ヒゲおやじの絵日記/心の旅人
第16話「逆転」(下)
絵と文・猪熊燻太郎/提供・朝野家
逆転
 『負けてはならない、頑張るんだ』と、何度も自分に言い聞かせるのだが、師走の寒空の下で明日の米代の当てもない直ニ郎の心は、苦悩で眠れぬ夜が続いていた。
広い大阪の片隅で針にも足らない一本の筆は、直ニ郎の心の形象であり護り(まも)であった。一枚の薄い紙は、直ニ郎の生命であり、宇宙でもあった。必死で描いても描いても、薄幸な家族の上に逆境は襲いかかって来た。
 いつの世も、貧乏で浮かばれない者を見る世間の目は冷たい。その姿は、川に落ちた鼠(ねずみ)が必死で這(は)い上がろうとするが、上から棒でまた突き落とされる様に似ている。

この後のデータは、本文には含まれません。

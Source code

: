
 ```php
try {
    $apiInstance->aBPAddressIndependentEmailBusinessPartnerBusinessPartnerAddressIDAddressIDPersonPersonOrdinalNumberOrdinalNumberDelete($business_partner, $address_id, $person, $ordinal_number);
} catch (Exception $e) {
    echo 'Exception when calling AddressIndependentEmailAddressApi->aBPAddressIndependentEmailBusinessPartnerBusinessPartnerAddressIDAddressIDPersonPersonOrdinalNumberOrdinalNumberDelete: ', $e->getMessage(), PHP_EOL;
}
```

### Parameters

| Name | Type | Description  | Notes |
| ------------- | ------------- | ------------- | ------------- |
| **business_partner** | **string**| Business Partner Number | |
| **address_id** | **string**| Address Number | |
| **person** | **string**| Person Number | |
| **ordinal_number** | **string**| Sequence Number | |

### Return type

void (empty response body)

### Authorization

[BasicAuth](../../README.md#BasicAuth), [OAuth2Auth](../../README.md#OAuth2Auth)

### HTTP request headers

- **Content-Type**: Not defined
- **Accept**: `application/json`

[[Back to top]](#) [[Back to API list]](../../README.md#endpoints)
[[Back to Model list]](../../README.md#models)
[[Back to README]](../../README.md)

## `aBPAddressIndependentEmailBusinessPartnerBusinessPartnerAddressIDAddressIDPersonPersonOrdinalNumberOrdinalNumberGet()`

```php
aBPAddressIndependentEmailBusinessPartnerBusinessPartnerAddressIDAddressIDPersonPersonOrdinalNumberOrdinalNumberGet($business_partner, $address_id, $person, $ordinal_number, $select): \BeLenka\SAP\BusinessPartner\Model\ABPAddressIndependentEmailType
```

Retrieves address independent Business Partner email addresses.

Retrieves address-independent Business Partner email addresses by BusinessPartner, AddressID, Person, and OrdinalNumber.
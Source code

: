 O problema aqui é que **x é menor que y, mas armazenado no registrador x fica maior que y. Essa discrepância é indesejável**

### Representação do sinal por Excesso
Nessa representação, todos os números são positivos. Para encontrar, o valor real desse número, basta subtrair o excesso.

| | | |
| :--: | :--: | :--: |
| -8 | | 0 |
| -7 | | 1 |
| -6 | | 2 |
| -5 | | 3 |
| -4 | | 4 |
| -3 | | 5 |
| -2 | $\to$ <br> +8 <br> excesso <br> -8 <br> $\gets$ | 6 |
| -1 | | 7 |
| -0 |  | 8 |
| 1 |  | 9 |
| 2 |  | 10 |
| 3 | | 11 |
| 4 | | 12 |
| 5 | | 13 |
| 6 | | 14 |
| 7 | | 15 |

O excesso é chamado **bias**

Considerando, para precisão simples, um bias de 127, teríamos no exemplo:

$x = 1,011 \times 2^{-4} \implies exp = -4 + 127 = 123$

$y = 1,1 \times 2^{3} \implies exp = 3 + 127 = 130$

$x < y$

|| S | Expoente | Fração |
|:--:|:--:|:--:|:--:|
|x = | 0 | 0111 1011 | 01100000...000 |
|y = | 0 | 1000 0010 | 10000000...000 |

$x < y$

 身も心も疲れて、一家心中を決意した直ニ郎の筆は、もう何の護りにもならなかった。財布をはたいて子供たちに食べさせるうどんが、精一杯の愛情の表現だった。愚痴も言わずに耐えて来てくれた妻や子供たちに感謝し、最後の夜を味わっていた。
 バラック小屋に近づいた靴音が、入口の戸を開けて入って来た。身なりの良い紳士風の男は、外務省の役人だと言う。アメリカ大使館が、直ニ郎の絵を日本の伝統文化の代表として、アメリカ本国に発表したいとのこと。

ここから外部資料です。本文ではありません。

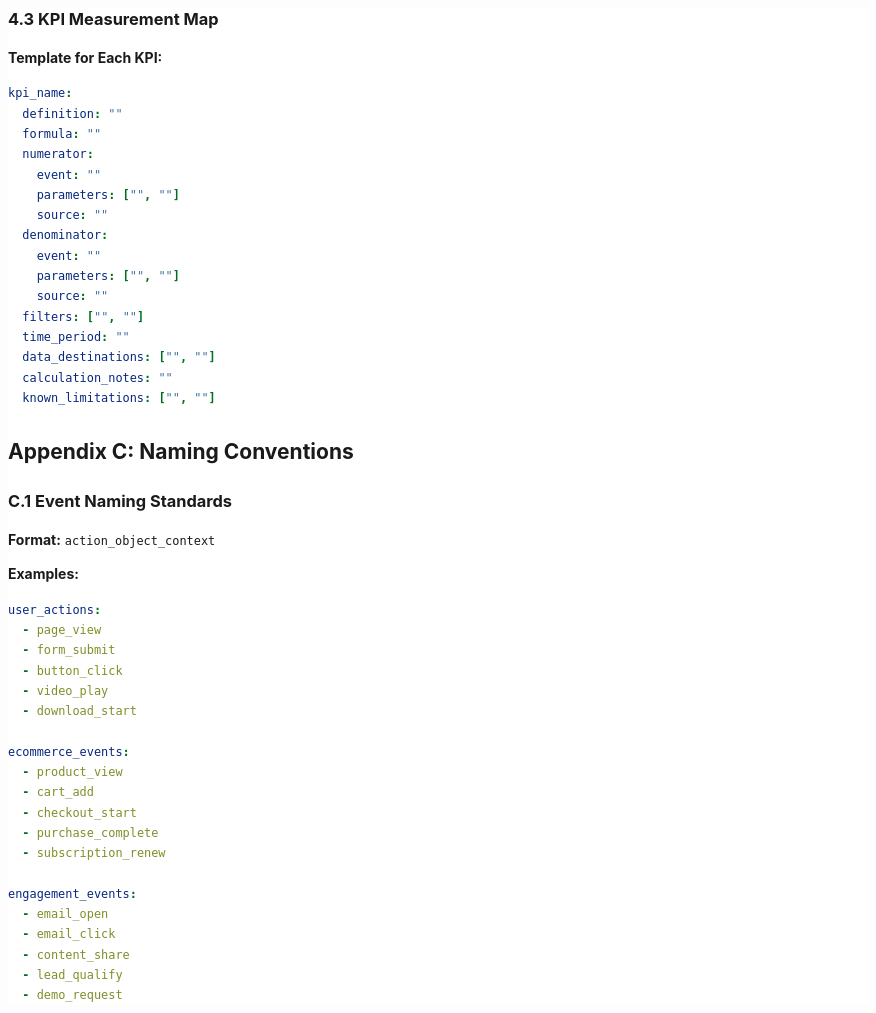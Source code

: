 ### 4.3 KPI Measurement Map

**Template for Each KPI:**
```yaml
kpi_name:
  definition: ""
  formula: ""
  numerator:
    event: ""
    parameters: ["", ""]
    source: ""
  denominator:
    event: ""
    parameters: ["", ""]
    source: ""
  filters: ["", ""]
  time_period: ""
  data_destinations: ["", ""]
  calculation_notes: ""
  known_limitations: ["", ""]
```

## Appendix C: Naming Conventions

### C.1 Event Naming Standards

**Format:** `action_object_context`

**Examples:**
```yaml
user_actions:
  - page_view
  - form_submit
  - button_click
  - video_play
  - download_start

ecommerce_events:
  - product_view
  - cart_add
  - checkout_start
  - purchase_complete
  - subscription_renew

engagement_events:
  - email_open
  - email_click
  - content_share
  - lead_qualify
  - demo_request
```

 何の偏見(へんけん)も先入観にもとらわれない外国の目が、直ニ郎の作品を評価したのだ。直二郎の妻は、顔に手を当てて泣いた。直二郎も拳(こぶし)を握りしめて泣いた。直二郎は、自分の描いた絵を手に取り、月光にかざして見せた。皆、あっと声を発して一点に目が集中した。

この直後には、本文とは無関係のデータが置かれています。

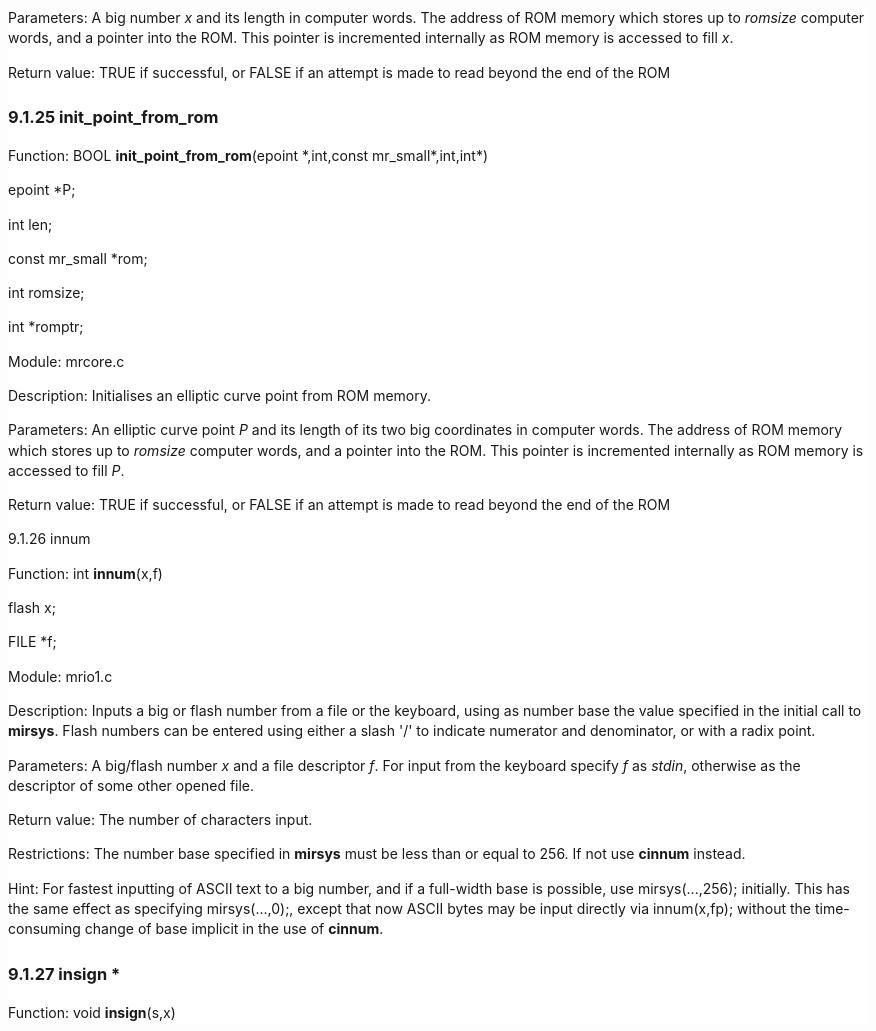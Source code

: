 Parameters: A big number *x* and its length in computer words. The address of ROM memory which stores up to *romsize* computer words, and a pointer into the ROM. This pointer is incremented internally as ROM memory is accessed to fill *x*.

Return value: TRUE if successful, or FALSE if an attempt is made to read beyond the end of the ROM

### 9.1.25 init\_point\_from\_rom

Function: BOOL **init\_point\_from\_rom**(epoint \*,int,const mr\_small\*,int,int\*)

epoint \*P;

int len;

const mr\_small \*rom;

int romsize;

int \*romptr;

Module: mrcore.c

Description: Initialises an elliptic curve point from ROM memory.

Parameters: An elliptic curve point *P* and its length of its two big coordinates in computer words. The address of ROM memory which stores up to *romsize* computer words, and a pointer into the ROM. This pointer is incremented internally as ROM memory is accessed to fill *P*.

Return value: TRUE if successful, or FALSE if an attempt is made to read beyond the end of the ROM

<span>9.1.26 innum</span>

Function: int **innum**(x,f)

flash x;

FILE \*f;

Module: mrio1.c

Description: Inputs a big or flash number from a file or the keyboard, using as number base the value specified in the initial call to **mirsys**. Flash numbers can be entered using either a slash '/' to indicate numerator and denominator, or with a radix point.

Parameters: A big/flash number *x* and a file descriptor *f*. For input from the keyboard specify *f* as *stdin*, otherwise as the descriptor of some other opened file.

Return value: The number of characters input.

Restrictions: The number base specified in **mirsys** must be less than or equal to 256. If not use **cinnum** instead.

Hint: For fastest inputting of ASCII text to a big number, and if a full-width base is possible, use mirsys(...,256); initially. This has the same effect as specifying mirsys(...,0);, except that now ASCII bytes may be input directly via innum(x,fp); without the time-consuming change of base implicit in the use of **cinnum**.

### 9.1.27 insign \*

Function: void **insign**(s,x)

“月光に浮かぶ浮世絵”−数日後、日本全国の新聞に次々と載り反響を呼んだ。直二郎の絵は、逆境という炎の中で、焼かれたたかれ、魂の闘争の中で悩みもがき猛(たけ)り泣き、まさに修羅場(しゅらどう)の中から生まれた即菩提(そくぼだい)の名器(めいき)となっていたのだ。
人はいつも、豊かさを求めるあまり、本質を見抜く心を失う。